On the housing side, existing-home sales ticked up 1.7% in February to a 4.09 million annual pace, affordability improved for the eighth consecutive month, and single-family supply hit its highest February reading in nine years. But demand remains frozen at levels that have persisted since 2022. AEI’s Housing Finance Watch reports home price appreciation approaching record lows in its 13-year tracking history, with real (inflation-adjusted) appreciation already negative. Realtor.com’s latest supply gap analysis puts the national housing deficit above 4 million homes. The market is slowly rebalancing, but “slowly” is doing a lot of work in that sentence.

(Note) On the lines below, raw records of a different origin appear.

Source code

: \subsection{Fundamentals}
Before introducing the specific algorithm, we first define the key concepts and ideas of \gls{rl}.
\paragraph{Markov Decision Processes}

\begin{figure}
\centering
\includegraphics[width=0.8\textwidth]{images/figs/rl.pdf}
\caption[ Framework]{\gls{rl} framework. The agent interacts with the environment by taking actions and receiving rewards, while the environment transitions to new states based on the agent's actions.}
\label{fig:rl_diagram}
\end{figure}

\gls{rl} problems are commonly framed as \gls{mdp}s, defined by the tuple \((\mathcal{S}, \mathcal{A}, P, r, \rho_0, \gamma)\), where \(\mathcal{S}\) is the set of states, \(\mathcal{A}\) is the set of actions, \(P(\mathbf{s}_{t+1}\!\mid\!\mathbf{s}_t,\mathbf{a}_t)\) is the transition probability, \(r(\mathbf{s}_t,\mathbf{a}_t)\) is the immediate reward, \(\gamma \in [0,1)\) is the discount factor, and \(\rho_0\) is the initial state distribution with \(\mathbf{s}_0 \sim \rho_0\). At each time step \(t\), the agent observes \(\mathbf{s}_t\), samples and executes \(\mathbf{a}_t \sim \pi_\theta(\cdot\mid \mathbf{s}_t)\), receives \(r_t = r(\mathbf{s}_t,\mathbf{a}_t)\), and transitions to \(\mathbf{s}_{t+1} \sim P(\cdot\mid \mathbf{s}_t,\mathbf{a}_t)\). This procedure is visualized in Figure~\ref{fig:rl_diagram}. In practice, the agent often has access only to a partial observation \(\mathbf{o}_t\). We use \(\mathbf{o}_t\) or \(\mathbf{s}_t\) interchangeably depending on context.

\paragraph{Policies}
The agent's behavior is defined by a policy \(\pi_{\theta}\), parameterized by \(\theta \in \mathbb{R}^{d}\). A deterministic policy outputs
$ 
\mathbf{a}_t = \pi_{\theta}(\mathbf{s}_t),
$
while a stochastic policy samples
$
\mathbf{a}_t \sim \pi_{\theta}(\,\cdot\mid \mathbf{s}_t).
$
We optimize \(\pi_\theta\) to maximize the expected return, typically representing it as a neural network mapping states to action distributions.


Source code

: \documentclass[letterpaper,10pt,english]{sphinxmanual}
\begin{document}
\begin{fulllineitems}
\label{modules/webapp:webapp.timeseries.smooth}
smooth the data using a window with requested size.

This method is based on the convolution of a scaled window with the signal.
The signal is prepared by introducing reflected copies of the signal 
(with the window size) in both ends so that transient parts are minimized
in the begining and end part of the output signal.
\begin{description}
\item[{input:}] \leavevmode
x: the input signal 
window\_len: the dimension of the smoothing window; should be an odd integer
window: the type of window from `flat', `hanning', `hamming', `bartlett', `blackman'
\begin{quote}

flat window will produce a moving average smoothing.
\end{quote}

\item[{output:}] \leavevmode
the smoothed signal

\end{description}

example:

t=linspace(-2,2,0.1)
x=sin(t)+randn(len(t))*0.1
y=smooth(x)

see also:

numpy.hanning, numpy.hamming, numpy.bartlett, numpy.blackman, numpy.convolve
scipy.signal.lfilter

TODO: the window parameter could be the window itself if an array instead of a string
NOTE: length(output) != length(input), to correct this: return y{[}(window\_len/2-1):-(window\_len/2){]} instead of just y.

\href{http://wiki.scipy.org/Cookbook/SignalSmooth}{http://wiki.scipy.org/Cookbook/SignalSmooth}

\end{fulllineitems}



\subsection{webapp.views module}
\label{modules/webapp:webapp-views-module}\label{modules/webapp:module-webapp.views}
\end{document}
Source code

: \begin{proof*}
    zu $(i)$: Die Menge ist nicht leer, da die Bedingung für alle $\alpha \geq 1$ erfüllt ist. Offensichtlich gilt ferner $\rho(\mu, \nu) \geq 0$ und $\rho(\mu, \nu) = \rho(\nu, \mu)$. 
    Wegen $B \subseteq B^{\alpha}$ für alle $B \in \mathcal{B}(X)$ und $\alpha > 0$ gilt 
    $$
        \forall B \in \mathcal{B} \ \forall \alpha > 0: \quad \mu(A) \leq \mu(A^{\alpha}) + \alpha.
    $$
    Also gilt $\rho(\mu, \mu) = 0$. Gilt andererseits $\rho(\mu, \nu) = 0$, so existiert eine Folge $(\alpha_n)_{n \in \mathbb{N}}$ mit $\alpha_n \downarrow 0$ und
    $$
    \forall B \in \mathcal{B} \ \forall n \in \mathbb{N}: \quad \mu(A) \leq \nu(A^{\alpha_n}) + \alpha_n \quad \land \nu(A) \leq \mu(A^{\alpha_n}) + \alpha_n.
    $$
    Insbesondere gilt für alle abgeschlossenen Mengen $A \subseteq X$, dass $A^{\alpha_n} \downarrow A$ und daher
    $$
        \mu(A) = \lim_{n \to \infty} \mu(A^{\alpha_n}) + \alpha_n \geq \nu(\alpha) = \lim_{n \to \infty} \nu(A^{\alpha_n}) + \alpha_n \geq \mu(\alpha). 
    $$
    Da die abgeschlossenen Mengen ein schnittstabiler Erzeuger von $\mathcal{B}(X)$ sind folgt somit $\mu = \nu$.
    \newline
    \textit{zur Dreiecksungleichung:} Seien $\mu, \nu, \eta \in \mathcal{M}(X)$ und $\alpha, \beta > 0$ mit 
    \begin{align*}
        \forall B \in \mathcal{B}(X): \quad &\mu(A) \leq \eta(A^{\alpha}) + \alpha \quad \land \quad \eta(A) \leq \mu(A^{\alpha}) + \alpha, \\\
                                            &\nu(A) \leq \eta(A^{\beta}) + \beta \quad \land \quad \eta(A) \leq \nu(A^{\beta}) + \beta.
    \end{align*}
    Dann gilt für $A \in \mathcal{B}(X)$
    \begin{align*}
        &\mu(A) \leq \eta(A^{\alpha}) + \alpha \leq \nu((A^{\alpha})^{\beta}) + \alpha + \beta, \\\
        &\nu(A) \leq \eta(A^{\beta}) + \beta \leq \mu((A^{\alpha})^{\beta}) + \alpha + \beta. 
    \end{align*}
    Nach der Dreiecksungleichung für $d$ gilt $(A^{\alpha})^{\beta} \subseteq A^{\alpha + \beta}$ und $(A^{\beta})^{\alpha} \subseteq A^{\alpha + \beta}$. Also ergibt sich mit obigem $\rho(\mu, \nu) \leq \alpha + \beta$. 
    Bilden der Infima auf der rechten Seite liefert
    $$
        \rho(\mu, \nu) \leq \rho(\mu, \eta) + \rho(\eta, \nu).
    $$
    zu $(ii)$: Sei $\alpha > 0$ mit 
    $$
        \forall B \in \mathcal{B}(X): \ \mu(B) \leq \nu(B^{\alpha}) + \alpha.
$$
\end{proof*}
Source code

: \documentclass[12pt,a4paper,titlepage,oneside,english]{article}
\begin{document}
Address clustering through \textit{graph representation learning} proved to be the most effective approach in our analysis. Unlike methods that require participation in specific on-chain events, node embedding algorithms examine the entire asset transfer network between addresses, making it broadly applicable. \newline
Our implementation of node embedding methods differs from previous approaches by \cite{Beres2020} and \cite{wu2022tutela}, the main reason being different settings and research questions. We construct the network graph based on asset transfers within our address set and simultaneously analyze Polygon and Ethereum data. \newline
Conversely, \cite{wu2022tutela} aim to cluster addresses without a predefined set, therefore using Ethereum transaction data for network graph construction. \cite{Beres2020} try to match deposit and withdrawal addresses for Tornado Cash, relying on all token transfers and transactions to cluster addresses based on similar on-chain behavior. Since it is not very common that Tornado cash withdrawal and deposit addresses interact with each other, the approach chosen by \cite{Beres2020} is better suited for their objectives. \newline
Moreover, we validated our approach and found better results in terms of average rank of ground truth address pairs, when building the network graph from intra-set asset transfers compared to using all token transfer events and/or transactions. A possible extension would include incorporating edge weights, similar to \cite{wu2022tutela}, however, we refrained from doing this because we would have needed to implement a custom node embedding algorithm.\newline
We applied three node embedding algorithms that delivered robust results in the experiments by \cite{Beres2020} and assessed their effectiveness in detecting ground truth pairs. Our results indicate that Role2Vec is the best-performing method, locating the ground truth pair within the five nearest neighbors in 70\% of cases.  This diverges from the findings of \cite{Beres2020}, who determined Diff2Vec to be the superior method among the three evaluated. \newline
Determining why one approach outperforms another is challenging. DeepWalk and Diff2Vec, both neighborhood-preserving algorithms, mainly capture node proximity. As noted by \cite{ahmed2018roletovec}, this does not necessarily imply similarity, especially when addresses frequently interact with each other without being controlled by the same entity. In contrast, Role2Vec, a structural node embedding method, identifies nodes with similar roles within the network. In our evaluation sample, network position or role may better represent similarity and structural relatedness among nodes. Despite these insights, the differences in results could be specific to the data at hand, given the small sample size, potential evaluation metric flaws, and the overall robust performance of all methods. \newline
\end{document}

In commercial real estate, CMBS delinquent loan volume posted its largest monthly decline since 2022, though office distress remains near record levels with $25 billion in loans past maturity. CRE debt markets are described as “funded but selective” — capital is available, but conviction is uneven.

In industry news, the Rocket-Compass strategic alliance is the headline, bundling home search, brokerage, and mortgage into one integrated platform with financial incentives for buyers. Whether it reshapes the transaction experience or simply reshuffles market share remains to be seen.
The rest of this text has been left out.